Here is the key to success in a 100-level class: show up, forget the notes.
There, I said it. And all the freshmen rejoice at this pearl of wisdom. Most everyone can remember the basics of a class like this, at least well enough to pass with a "B" (no offense meant towards my anthro buddies!)
Today in lecture I was blessed with hearing two exceptionally insightful questions, undoubtedly coming from the valedictorians from their respective high-school classes:
1) If giraffes have long necks, and don't use those long necks throughout adulthood, will said giraffes have little giraffe babies with no necks? Naturally the question I would have thought to ask even when talking about Lamarckism. Not.
2) So if the Earth isn't 6000 years old like you say, it has to be younger, right? Wrong, you are stupid. Fail.
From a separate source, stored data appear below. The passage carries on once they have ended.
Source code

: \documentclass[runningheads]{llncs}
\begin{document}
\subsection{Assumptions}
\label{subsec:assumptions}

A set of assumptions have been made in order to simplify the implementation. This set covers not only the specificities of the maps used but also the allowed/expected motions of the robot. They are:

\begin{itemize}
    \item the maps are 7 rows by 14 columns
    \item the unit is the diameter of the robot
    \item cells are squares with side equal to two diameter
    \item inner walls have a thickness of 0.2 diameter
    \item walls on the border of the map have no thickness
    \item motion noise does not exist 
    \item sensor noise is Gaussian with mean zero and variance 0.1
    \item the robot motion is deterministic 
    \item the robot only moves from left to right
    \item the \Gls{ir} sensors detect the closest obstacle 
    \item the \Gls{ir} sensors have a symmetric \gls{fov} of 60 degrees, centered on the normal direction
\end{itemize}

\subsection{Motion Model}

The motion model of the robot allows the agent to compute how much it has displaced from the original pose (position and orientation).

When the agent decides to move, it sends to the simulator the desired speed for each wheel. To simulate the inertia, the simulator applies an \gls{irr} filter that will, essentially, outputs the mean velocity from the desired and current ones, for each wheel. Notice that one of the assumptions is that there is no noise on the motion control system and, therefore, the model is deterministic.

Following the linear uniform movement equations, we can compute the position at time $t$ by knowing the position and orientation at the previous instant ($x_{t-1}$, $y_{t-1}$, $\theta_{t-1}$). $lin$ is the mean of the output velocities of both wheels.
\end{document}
I am happy to attend Arizona State University, where a pulse and a checkbook qualify you to study at an exceptional institution where we have an entire School of Sustainability but scant recycling across campus. A great place where the meeting of minds produces such thoughtful prattle as where the next beer-pong party will be held or which girl put out the first day in the dorms. And finally, a community where we pay our faculty nothing, expect furloughs, and then wonder "why isn't our childrens learned good?" Simple economics kids: Incentives rock the world. Pay less, anticipate less.
The Pragmatic Economist fails you Arizona State. I know you have to make do with the budget cuts and such, but a real world-class school acts like one. The Republicans upstairs cut your funding, fine, I get it. Perhaps you should tell legislators that students are entering college still thinking the Earth is 6000 years old. Maybe that would capture their attention? Wait...if our legislators had their ways, we would believe the Earth was flat and that angels really did dance on the heads of pins. Never mind.